Once you pass away, the house will go to the heir(s) you’ve designated with the trust. However, if you sell the house, the money goes into the trust; it can’t be cashed out should circumstances change. (Hence, the term “irrevocable.) So, this is not a move to take lightly but it’s something to consider if you have a high-value estate and want to pass a house tax-free to your children or other heirs.
Tips to Pass a House Tax-Free As a Gift
You can gift a house to your children. Don’t you have to pay taxes on that? Not necessarily. If the value of your home is less than the $11.58 million mentioned above, then you probably won’t have to pay taxes on it nor do your children. You do, however, have to file a gift tax form when you do your annual taxes. As long as the value is below that amount, it should just be a matter of filing the piece of paper but not paying any fees.
- Review the total value of your estate and your home.
- File a gift tax form with the IRS in the year that you gift the home (unless the home is worth less than $15,000)
- Offset the total amount of the gift by first using your annual gift-tax exclusion ($15000); note that this is per donee and per donor (so if you and your spouse jointly own the property and you gift it to multiple children then you can increase the exclusion amount accordingly.)
- Again, make sure you and your heirs are both aware of the capital tax gains. If your child eventually plans to sell the home, they may pay more if you gift them the house than if you will it to them.
- Do not apply for Medicaid within five years of gifting your home to your child. The details on this depend on exactly what your assets are worth but generally speaking there’s a transfer penalty if you gift assets just before applying for Medicaid.
Can You Sell the House and Gift the Money?
Some people really want to pass on their home to their children. And some children really want their childhood homes. But in many instances, it’s more about the money/value than about the home itself.
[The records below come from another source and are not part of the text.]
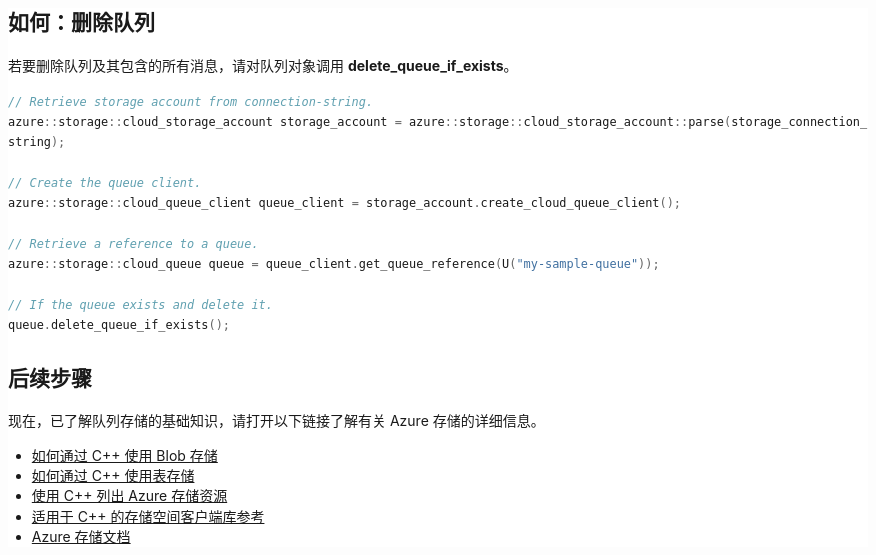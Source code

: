 ## <a name="how-to-delete-a-queue"></a>如何：删除队列

若要删除队列及其包含的所有消息，请对队列对象调用 **delete_queue_if_exists**。

```cpp
// Retrieve storage account from connection-string.
azure::storage::cloud_storage_account storage_account = azure::storage::cloud_storage_account::parse(storage_connection_string);

// Create the queue client.
azure::storage::cloud_queue_client queue_client = storage_account.create_cloud_queue_client();

// Retrieve a reference to a queue.
azure::storage::cloud_queue queue = queue_client.get_queue_reference(U("my-sample-queue"));

// If the queue exists and delete it.
queue.delete_queue_if_exists();  
```

## <a name="next-steps"></a>后续步骤

现在，已了解队列存储的基础知识，请打开以下链接了解有关 Azure 存储的详细信息。

- [如何通过 C++ 使用 Blob 存储](../blobs/storage-c-plus-plus-how-to-use-blobs.md)
- [如何通过 C++ 使用表存储](../../cosmos-db/table-storage-how-to-use-c-plus.md)
- [使用 C++ 列出 Azure 存储资源](../common/storage-c-plus-plus-enumeration.md?toc=%2fstorage%2fqueues%2ftoc.json)
- [适用于 C++ 的存储空间客户端库参考](https://azure.github.io/azure-storage-cpp)
- [Azure 存储文档](/storage/)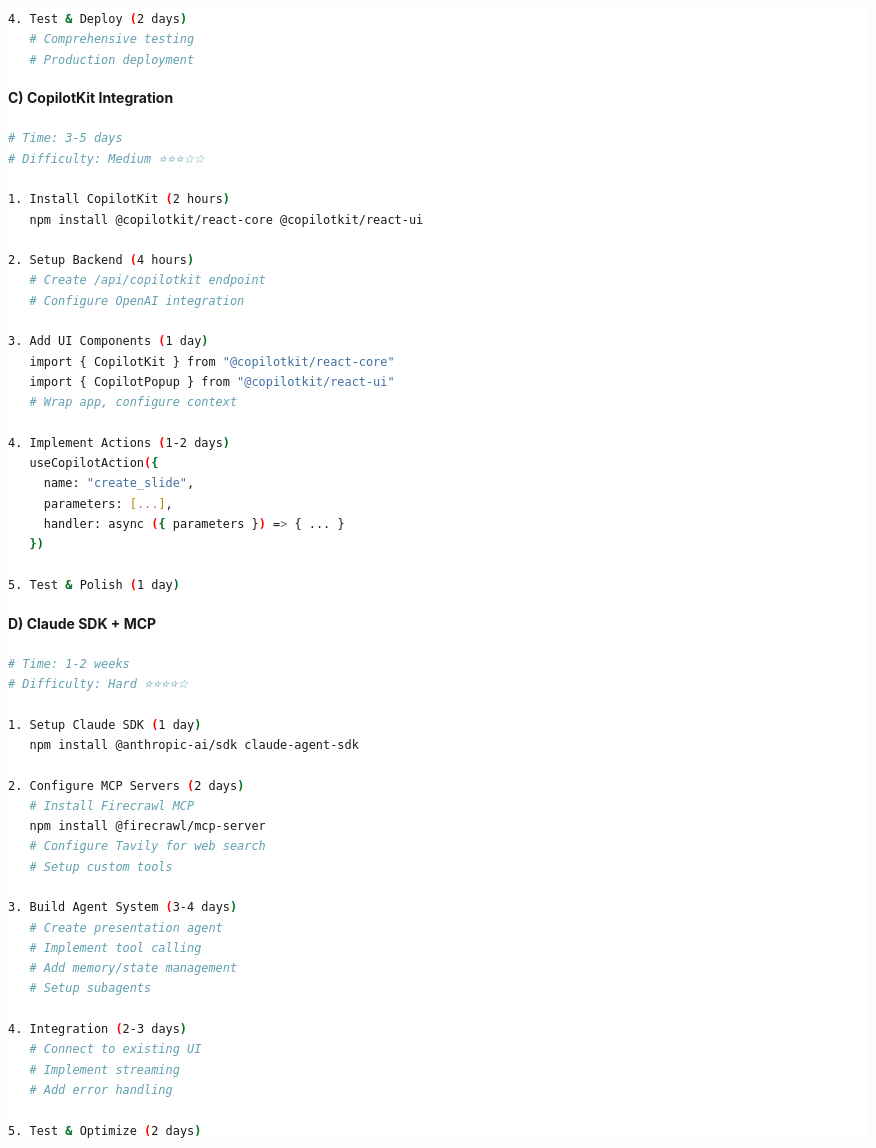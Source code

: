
 ```bash
4. Test & Deploy (2 days)
   # Comprehensive testing
   # Production deployment
```

#### C) CopilotKit Integration
```bash
# Time: 3-5 days
# Difficulty: Medium ⭐⭐⭐☆☆

1. Install CopilotKit (2 hours)
   npm install @copilotkit/react-core @copilotkit/react-ui

2. Setup Backend (4 hours)
   # Create /api/copilotkit endpoint
   # Configure OpenAI integration

3. Add UI Components (1 day)
   import { CopilotKit } from "@copilotkit/react-core"
   import { CopilotPopup } from "@copilotkit/react-ui"
   # Wrap app, configure context

4. Implement Actions (1-2 days)
   useCopilotAction({
     name: "create_slide",
     parameters: [...],
     handler: async ({ parameters }) => { ... }
   })

5. Test & Polish (1 day)
```

#### D) Claude SDK + MCP
```bash
# Time: 1-2 weeks
# Difficulty: Hard ⭐⭐⭐⭐☆

1. Setup Claude SDK (1 day)
   npm install @anthropic-ai/sdk claude-agent-sdk

2. Configure MCP Servers (2 days)
   # Install Firecrawl MCP
   npm install @firecrawl/mcp-server
   # Configure Tavily for web search
   # Setup custom tools

3. Build Agent System (3-4 days)
   # Create presentation agent
   # Implement tool calling
   # Add memory/state management
   # Setup subagents

4. Integration (2-3 days)
   # Connect to existing UI
   # Implement streaming
   # Add error handling

5. Test & Optimize (2 days)
```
If that’s the case in your family, then you might think about selling the house.
- You can sell the home at current market value then gift that money to your child. You can gift it in a will or trust or give it to them directly.
- Gift up to $5.49 million to one person are allowed without having to pay taxes on it. You will still need to file the aforementioned gift tax form with the IRS.
- Another option is to sell the home to your child at a very low price. The plus side is that they get the house, then they can sell it themselves at a higher value when the time is right for them to do so. The downside is that they may have to pay higher taxes when they do.
Can You Sell The House to Your Child for $1?
This was a common practice for awhile. You technically sell the house, so it’s not a gift. However, this isn’t something that flies anymore, legally speaking. Of course, you could sell the house to your child for $1 if you wanted. But the rest of the value of the house is considered a gift. Therefore, the gift tax rules are still relevant. Moreover, if your child sells the house, they have to report that entire difference as a gain, which impacts taxes.
If you want to sell your house to your child, your best bet as far as taxes go is to sell it to them with a small down payment as a seller-financed sale. You’ll carry the note for the balance. Your adult child will make affordable payments. You can even offset what they pay you by gifting them up to $15,000 per year (which is low enough to not qualify for that gift tax.) Since you’ve sold the home, it’s no longer part of your estate, so you don’t have to worry about that come tax time.
- Talk to Your Adult Kids About Your Financial Assets
- What to Do If Your Spouse Dies Without a Will
- What Do You Do When a Family Member Wants to Contest a Will?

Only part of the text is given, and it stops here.